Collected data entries
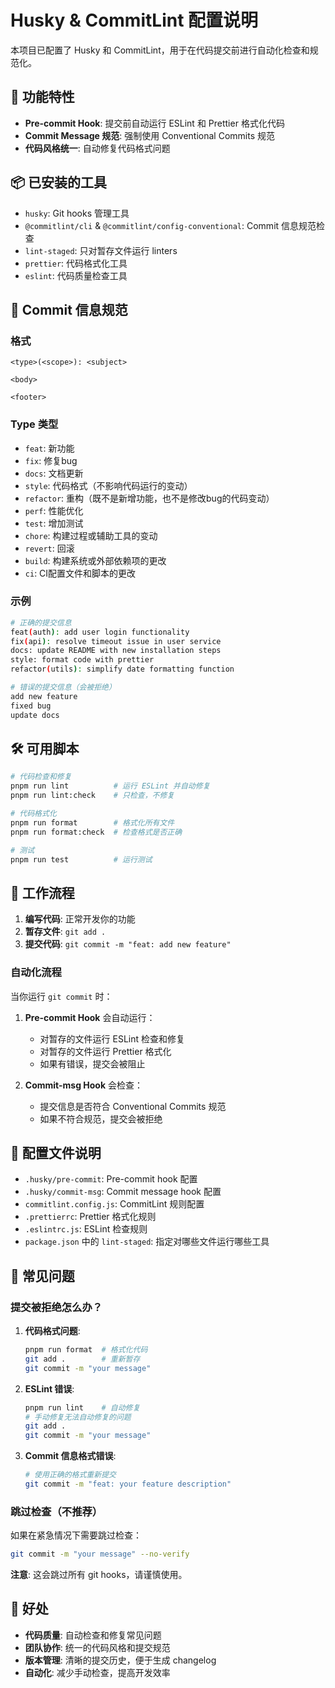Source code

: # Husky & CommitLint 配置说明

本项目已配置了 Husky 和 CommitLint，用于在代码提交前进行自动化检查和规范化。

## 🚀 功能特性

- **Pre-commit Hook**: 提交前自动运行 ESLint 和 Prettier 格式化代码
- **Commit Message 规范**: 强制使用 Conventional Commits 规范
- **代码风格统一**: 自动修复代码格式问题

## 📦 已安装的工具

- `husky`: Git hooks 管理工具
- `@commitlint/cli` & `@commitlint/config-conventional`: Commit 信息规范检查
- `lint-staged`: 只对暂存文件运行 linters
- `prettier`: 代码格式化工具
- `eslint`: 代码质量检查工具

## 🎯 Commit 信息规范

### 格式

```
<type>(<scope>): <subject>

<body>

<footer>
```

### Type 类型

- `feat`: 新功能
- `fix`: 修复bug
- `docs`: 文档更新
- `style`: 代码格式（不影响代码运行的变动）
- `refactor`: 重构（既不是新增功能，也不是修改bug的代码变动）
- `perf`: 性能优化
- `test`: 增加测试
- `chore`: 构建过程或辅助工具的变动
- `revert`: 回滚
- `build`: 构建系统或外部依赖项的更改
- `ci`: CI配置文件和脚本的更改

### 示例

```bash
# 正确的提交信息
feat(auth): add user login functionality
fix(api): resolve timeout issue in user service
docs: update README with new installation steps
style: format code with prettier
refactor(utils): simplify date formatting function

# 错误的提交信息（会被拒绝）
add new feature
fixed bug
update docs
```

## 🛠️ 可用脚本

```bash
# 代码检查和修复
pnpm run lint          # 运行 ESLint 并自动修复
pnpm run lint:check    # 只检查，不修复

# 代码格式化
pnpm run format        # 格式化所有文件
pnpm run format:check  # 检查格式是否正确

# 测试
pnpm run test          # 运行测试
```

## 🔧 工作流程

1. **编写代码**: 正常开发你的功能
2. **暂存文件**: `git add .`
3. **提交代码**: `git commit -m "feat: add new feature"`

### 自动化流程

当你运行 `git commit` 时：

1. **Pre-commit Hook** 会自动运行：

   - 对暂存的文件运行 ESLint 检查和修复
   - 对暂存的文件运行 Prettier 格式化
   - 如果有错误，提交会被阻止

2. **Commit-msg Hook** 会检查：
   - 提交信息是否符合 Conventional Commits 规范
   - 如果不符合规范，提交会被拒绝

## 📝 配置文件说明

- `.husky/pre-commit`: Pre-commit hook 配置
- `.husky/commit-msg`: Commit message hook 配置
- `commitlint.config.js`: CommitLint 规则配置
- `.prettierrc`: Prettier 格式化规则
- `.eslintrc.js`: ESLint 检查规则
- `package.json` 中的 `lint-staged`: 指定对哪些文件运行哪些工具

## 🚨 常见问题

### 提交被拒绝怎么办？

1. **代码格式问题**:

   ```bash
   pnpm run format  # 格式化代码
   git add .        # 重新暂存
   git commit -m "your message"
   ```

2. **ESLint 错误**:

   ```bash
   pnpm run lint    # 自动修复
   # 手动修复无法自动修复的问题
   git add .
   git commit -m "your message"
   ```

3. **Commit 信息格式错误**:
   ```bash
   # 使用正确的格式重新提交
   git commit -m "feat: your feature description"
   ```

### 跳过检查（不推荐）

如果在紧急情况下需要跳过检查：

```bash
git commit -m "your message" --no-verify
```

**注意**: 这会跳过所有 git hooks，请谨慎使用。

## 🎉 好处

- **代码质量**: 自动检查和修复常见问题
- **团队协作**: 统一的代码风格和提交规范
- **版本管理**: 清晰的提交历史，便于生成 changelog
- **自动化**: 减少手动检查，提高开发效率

* * *

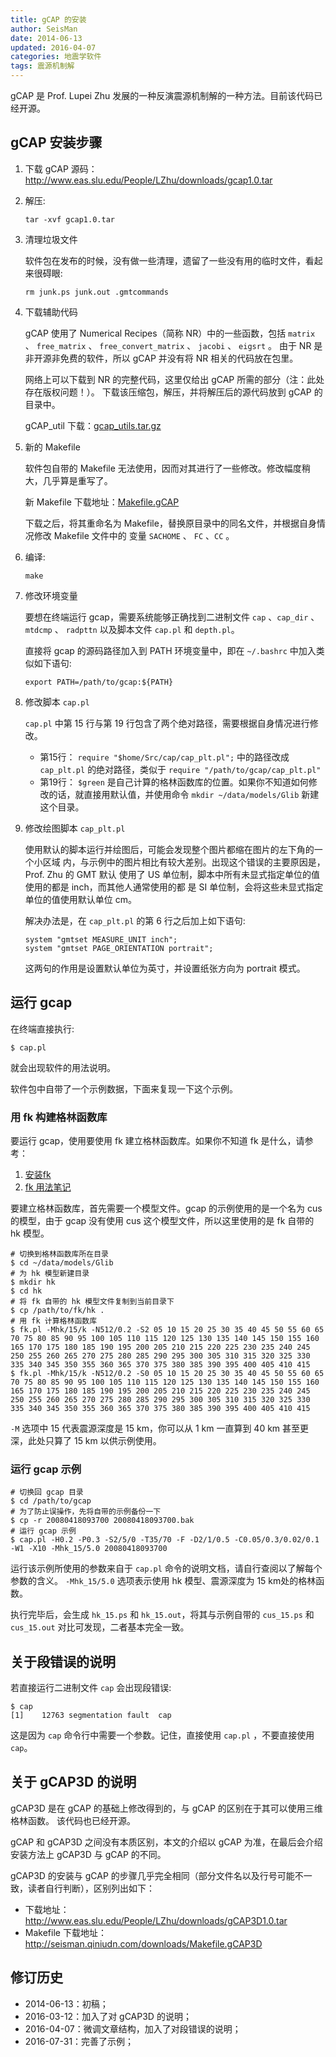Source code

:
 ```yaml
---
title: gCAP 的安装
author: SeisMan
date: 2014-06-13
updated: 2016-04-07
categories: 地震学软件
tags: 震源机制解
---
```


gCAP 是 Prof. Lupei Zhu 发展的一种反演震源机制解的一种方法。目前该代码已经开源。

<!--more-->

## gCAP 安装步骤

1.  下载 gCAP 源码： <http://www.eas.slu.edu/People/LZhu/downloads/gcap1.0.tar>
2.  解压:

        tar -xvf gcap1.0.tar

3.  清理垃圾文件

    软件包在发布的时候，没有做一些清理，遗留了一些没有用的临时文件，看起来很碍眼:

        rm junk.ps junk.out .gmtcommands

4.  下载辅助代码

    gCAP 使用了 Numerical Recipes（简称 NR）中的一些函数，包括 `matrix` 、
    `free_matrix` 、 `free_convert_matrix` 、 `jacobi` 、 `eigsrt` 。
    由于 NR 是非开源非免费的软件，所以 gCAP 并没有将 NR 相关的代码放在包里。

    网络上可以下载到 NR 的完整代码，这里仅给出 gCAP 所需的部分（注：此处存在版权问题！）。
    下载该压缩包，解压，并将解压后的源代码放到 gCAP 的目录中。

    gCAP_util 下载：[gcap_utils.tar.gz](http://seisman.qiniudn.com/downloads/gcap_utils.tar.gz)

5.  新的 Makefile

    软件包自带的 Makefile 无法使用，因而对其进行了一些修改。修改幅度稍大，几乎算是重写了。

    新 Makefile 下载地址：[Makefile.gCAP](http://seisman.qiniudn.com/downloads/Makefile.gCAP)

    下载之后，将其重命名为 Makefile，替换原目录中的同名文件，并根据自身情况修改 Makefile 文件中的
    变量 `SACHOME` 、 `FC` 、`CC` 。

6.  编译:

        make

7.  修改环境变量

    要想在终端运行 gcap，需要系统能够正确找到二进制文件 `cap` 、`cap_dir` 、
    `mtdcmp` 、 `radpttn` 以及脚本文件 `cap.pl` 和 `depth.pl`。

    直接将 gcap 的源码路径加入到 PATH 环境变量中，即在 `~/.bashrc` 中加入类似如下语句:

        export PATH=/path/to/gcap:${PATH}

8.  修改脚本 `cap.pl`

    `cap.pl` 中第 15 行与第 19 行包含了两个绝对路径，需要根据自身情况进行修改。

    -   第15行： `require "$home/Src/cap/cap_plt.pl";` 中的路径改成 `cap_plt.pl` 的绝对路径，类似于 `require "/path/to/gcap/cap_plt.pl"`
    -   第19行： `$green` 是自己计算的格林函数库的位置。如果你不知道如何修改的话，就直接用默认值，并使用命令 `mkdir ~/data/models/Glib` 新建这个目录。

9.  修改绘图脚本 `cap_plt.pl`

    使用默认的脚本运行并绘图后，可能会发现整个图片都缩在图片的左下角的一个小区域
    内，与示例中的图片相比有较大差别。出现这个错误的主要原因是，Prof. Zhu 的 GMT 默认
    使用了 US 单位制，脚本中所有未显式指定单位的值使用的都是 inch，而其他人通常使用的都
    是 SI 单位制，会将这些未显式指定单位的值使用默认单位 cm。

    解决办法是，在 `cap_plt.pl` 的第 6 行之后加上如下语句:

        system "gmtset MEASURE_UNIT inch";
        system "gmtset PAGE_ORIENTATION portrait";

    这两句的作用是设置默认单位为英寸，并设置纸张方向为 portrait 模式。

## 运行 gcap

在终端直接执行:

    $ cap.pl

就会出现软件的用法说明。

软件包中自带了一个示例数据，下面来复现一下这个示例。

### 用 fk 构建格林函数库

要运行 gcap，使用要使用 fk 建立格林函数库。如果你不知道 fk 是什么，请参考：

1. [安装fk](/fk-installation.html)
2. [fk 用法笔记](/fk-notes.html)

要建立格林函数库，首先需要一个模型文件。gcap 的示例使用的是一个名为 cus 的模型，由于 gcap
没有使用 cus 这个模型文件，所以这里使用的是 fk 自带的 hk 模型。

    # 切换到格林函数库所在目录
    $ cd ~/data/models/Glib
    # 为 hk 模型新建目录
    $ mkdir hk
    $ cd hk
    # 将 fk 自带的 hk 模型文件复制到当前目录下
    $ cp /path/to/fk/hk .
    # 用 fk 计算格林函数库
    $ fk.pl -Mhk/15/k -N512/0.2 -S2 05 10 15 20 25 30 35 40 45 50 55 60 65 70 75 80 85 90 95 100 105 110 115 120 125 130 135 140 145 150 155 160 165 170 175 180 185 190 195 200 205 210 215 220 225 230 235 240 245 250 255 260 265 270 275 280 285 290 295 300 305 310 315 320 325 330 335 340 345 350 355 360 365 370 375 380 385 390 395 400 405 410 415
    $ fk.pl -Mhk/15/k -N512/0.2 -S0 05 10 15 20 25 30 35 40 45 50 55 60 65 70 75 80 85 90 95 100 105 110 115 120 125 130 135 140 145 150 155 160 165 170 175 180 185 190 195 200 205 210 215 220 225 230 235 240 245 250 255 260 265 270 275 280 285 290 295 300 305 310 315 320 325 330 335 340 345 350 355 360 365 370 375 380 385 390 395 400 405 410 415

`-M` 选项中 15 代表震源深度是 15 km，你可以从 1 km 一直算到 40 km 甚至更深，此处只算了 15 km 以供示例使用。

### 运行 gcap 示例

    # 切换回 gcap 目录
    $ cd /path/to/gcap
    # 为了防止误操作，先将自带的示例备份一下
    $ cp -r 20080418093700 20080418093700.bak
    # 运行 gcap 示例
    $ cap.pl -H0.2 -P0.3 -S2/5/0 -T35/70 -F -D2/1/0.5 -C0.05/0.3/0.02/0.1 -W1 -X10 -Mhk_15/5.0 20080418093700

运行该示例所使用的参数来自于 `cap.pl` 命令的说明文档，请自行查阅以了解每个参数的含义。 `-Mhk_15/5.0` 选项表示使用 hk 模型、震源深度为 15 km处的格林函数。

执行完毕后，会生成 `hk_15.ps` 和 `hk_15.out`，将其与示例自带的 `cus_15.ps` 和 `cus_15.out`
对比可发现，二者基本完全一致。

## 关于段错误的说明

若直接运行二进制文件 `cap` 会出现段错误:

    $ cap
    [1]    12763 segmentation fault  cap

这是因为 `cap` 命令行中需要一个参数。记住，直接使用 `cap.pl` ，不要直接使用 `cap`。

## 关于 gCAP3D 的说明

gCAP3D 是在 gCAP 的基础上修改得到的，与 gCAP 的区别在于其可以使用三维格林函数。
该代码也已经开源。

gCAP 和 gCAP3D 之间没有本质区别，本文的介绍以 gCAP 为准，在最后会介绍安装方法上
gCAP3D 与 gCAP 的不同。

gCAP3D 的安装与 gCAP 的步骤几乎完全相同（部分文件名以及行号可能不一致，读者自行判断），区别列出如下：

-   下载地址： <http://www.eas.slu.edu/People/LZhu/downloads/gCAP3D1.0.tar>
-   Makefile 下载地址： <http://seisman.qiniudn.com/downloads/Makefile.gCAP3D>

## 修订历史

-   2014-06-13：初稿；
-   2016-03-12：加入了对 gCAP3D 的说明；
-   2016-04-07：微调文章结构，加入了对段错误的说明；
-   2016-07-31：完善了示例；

#### WHAT TO WORK ON
Please give an exact copy of the entries above, from the line with "软件包在发布的时候，没有做一" down to the line with "下载之后，将其重命名为 Makefile，替换原目录中的同名文件，并根据自身情况修改 Makefile", inclusive, and nothing else.

#### WRITTEN SOLUTION
    软件包在发布的时候，没有做一些清理，遗留了一些没有用的临时文件，看起来很碍眼:

        rm junk.ps junk.out .gmtcommands

4.  下载辅助代码

    gCAP 使用了 Numerical Recipes（简称 NR）中的一些函数，包括 `matrix` 、
    `free_matrix` 、 `free_convert_matrix` 、 `jacobi` 、 `eigsrt` 。
    由于 NR 是非开源非免费的软件，所以 gCAP 并没有将 NR 相关的代码放在包里。

    网络上可以下载到 NR 的完整代码，这里仅给出 gCAP 所需的部分（注：此处存在版权问题！）。
    下载该压缩包，解压，并将解压后的源代码放到 gCAP 的目录中。

    gCAP_util 下载：[gcap_utils.tar.gz](http://seisman.qiniudn.com/downloads/gcap_utils.tar.gz)

5.  新的 Makefile

    软件包自带的 Makefile 无法使用，因而对其进行了一些修改。修改幅度稍大，几乎算是重写了。

    新 Makefile 下载地址：[Makefile.gCAP](http://seisman.qiniudn.com/downloads/Makefile.gCAP)

    下载之后，将其重命名为 Makefile，替换原目录中的同名文件，并根据自身情况修改 Makefile 文件中的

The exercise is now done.